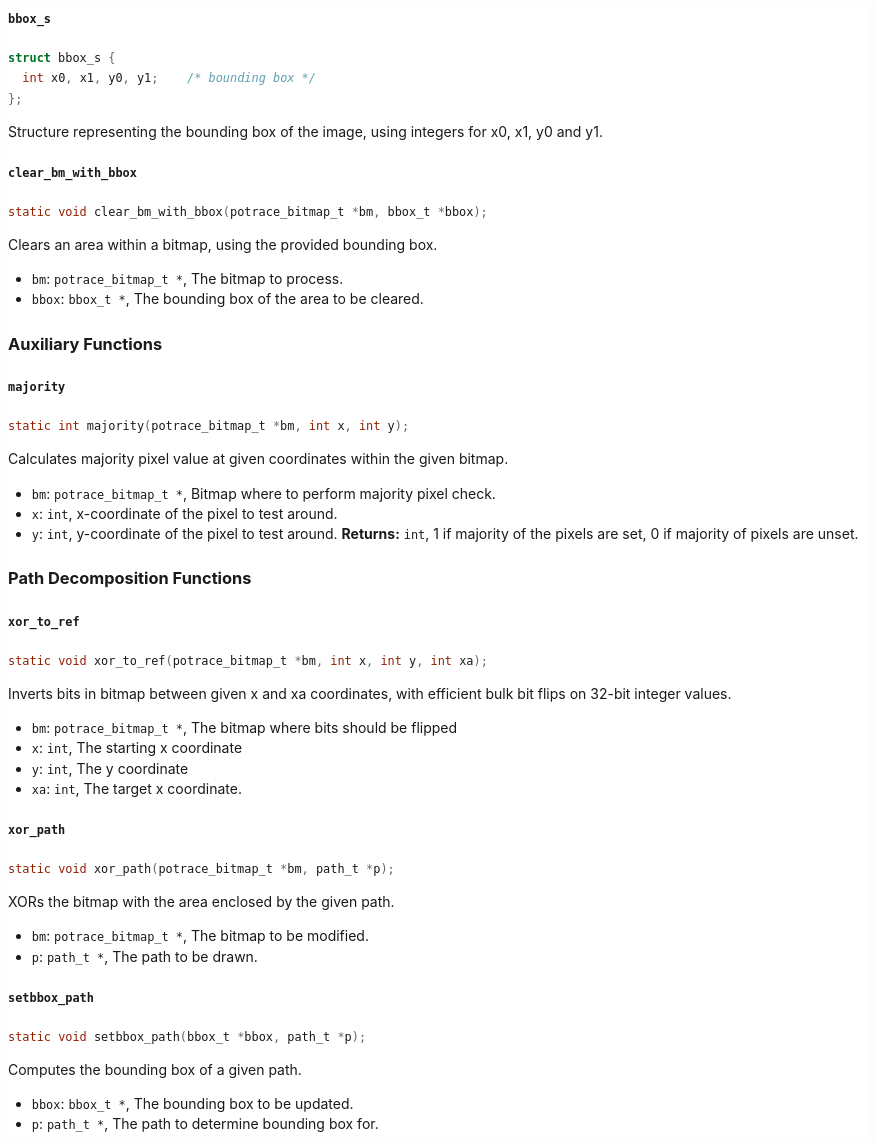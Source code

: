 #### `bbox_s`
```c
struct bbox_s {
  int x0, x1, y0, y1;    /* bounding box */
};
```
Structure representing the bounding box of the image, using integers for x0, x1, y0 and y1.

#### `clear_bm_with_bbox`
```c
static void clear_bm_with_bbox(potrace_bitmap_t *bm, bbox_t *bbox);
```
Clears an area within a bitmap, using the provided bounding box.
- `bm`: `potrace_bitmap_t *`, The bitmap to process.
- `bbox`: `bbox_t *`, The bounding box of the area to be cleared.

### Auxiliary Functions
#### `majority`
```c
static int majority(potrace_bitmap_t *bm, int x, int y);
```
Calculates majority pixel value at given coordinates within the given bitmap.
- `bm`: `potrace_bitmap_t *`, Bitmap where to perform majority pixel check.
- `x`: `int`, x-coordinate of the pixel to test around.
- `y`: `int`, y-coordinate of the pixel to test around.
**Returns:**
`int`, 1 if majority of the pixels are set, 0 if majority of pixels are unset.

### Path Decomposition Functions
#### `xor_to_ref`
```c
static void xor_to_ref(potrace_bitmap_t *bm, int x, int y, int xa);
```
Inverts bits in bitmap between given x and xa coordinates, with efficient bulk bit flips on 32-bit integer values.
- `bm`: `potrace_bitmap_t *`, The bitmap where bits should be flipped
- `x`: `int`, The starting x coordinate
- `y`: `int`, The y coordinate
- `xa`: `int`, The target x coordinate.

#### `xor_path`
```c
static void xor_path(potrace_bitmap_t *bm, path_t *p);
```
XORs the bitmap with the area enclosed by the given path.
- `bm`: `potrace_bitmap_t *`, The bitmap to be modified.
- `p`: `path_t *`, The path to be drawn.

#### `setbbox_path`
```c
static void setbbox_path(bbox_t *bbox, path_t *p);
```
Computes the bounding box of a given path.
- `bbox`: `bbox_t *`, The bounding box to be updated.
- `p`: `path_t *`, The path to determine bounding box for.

************

Goal of the exercise — Look through the entries for lines containing the word "void" and return each one.

Answer space —
static void clear_bm_with_bbox(potrace_bitmap_t *bm, bbox_t *bbox);
static void xor_to_ref(potrace_bitmap_t *bm, int x, int y, int xa);
static void xor_path(potrace_bitmap_t *bm, path_t *p);
static void setbbox_path(bbox_t *bbox, path_t *p);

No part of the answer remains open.